OASIS Mailing List ArchivesView the OASIS mailing list archive below
or browse/search using MarkMail.


Help: OASIS Mailing Lists Help | MarkMail Help

[Date Prev][Date Next][Thread Prev][Thread Next][Date Index][Thread Index]

RE: The relentless march of abstraction

2/26/01 8:56:01 PM, Don Park <donpark@docuverse.com> wrote:

>I think infoset spec confuses people because there is no
>obvious use for it, like the way a history major would feel
>in a linear algebra class.  IMHO, 99% of XML users will find
>no use for it.  I found "Appendix D: What is not in the
>Information Set" useful as a list of what not to depend on
>when designing systems, but rest is just elevator music to me.

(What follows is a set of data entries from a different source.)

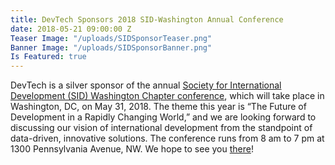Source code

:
 ```yaml
---
title: DevTech Sponsors 2018 SID-Washington Annual Conference
date: 2018-05-21 09:00:00 Z
Teaser Image: "/uploads/SIDSponsorTeaser.png"
Banner Image: "/uploads/SIDSponsorBanner.png"
Is Featured: true
---
```


DevTech is a silver sponsor of the annual [Society for International Development (SID) Washington Chapter conference](https://sidw.org/2018-annual-conference), which will take place in Washington, DC, on May 31, 2018.  The theme this year is “The Future of Development in a Rapidly Changing World,” and we are looking forward to discussing our vision of international development from the standpoint of data-driven, innovative solutions. The conference runs from 8 am to 7 pm at 1300 Pennsylvania Avenue, NW.  We hope to see you [there](/uploads/pdf.pdf)!

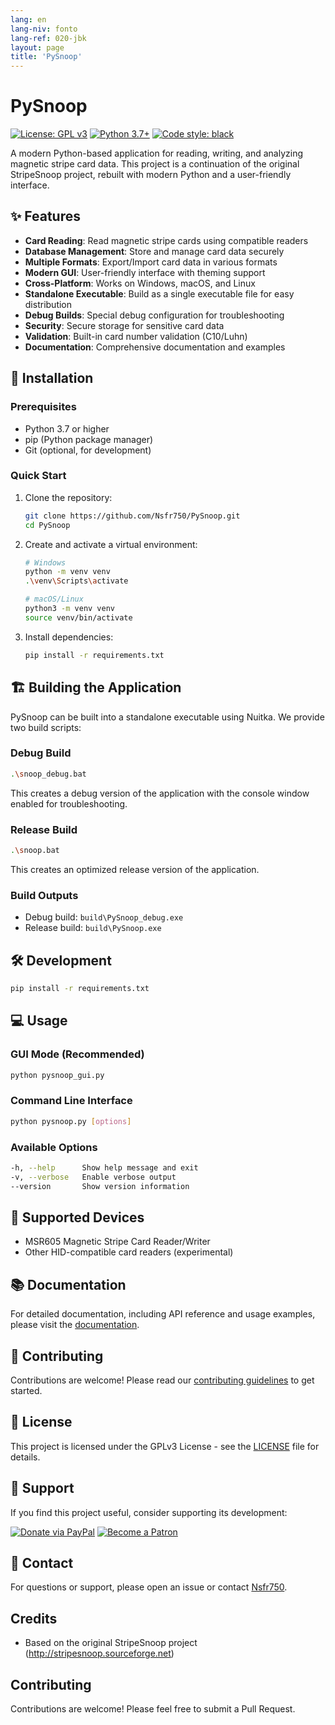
 ```yaml
---
lang: en
lang-niv: fonto
lang-ref: 020-jbk
layout: page
title: 'PySnoop'
---
```


# PySnoop

[![License: GPL v3](https://img.shields.io/badge/License-GPLv3-blue.svg)](https://www.gnu.org/licenses/gpl-3.0)
[![Python 3.7+](https://img.shields.io/badge/python-3.7+-blue.svg)](https://www.python.org/downloads/)
[![Code style: black](https://img.shields.io/badge/code%20style-black-000000.svg)](https://github.com/psf/black)

A modern Python-based application for reading, writing, and analyzing magnetic stripe card data. This project is a continuation of the original StripeSnoop project, rebuilt with modern Python and a user-friendly interface.

## ✨ Features

- **Card Reading**: Read magnetic stripe cards using compatible readers
- **Database Management**: Store and manage card data securely
- **Multiple Formats**: Export/Import card data in various formats
- **Modern GUI**: User-friendly interface with theming support
- **Cross-Platform**: Works on Windows, macOS, and Linux
- **Standalone Executable**: Build as a single executable file for easy distribution
- **Debug Builds**: Special debug configuration for troubleshooting
- **Security**: Secure storage for sensitive card data
- **Validation**: Built-in card number validation (C10/Luhn)
- **Documentation**: Comprehensive documentation and examples

## 🚀 Installation

### Prerequisites

- Python 3.7 or higher
- pip (Python package manager)
- Git (optional, for development)

### Quick Start

1. Clone the repository:

   ```bash
   git clone https://github.com/Nsfr750/PySnoop.git
   cd PySnoop
   ```

2. Create and activate a virtual environment:

   ```bash
   # Windows
   python -m venv venv
   .\venv\Scripts\activate
   
   # macOS/Linux
   python3 -m venv venv
   source venv/bin/activate
   ```

3. Install dependencies:

   ```bash
   pip install -r requirements.txt
   ```

## 🏗️ Building the Application

PySnoop can be built into a standalone executable using Nuitka. We provide two build scripts:

### Debug Build

```bash
.\snoop_debug.bat
```

This creates a debug version of the application with the console window enabled for troubleshooting.

### Release Build

```bash
.\snoop.bat
```

This creates an optimized release version of the application.

### Build Outputs

- Debug build: `build\PySnoop_debug.exe`
- Release build: `build\PySnoop.exe`

## 🛠️ Development
   ```bash
   pip install -r requirements.txt
   ```

## 💻 Usage

### GUI Mode (Recommended)

```bash
python pysnoop_gui.py
```

### Command Line Interface

```bash
python pysnoop.py [options]
```

### Available Options

```bash
-h, --help      Show help message and exit
-v, --verbose   Enable verbose output
--version       Show version information
```

## 🔌 Supported Devices

- MSR605 Magnetic Stripe Card Reader/Writer
- Other HID-compatible card readers (experimental)

## 📚 Documentation

For detailed documentation, including API reference and usage examples, please visit the [documentation](https://nsfr750.github.io/PySnoop/ "PySnoop Documentation").

## 🤝 Contributing

Contributions are welcome! Please read our [contributing guidelines](CONTRIBUTING.md) to get started.

## 📄 License

This project is licensed under the GPLv3 License - see the [LICENSE](LICENSE) file for details.

## 🙏 Support

If you find this project useful, consider supporting its development:

[![Donate via PayPal](https://img.shields.io/badge/Donate-PayPal-blue.svg)](https://paypal.me/3dmega)
[![Become a Patron](https://img.shields.io/badge/Support-Patreon-orange.svg)](https://www.patreon.com/Nsfr750)

## 📧 Contact

For questions or support, please open an issue or contact [Nsfr750](mailto:nsfr750@yandex.com).

## Credits

- Based on the original StripeSnoop project (http://stripesnoop.sourceforge.net)

## Contributing

Contributions are welcome! Please feel free to submit a Pull Request.
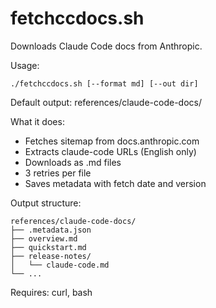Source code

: # fetchccdocs.sh

Downloads Claude Code docs from Anthropic.

Usage:
```
./fetchccdocs.sh [--format md] [--out dir]
```

Default output: references/claude-code-docs/

What it does:
- Fetches sitemap from docs.anthropic.com
- Extracts claude-code URLs (English only)
- Downloads as .md files
- 3 retries per file
- Saves metadata with fetch date and version

Output structure:
```
references/claude-code-docs/
├── .metadata.json
├── overview.md
├── quickstart.md
├── release-notes/
│   └── claude-code.md
└── ...
```

Requires: curl, bash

I think it confuses people because it's a description of an abstract model, 
not a concrete programming API.  The way I see it (yeah, I was a math major), 
the infoset model specifies which aspects of an XML document are invariant 
under certain (editing) transformations of that document.  For example, '$', 
'&#36', and '&#x24' make exactly the same contribution to the infoset, and 
therefore any application that relies on the infoset should not change its 
behavior if the particular method of writing a dollar sign in the source 
document changes (I picked the dollar sign because in WML, a literal dollar 
sign has different semantics from a dollar sign written as a numeric character 
reference.  This sort of dependency severely constrains parser APIs).

Note that there are always going to be some applications that do require 
purely lexical information about documents.  If you have a book in which each 
chapter is physically represented as an external parsed entity and you want to 
run it through a filter that looks up and inserts details for bibliographic 
references, you really do want its output to have the same physical entity 
structure as its input, rather than condensing the entire book into a single 
parsed entity.  But many applications don't require those lexical details, and 
an abstract model like the infoset tells implementers what details they can 
handle themselves and what details they can delegate to the parser.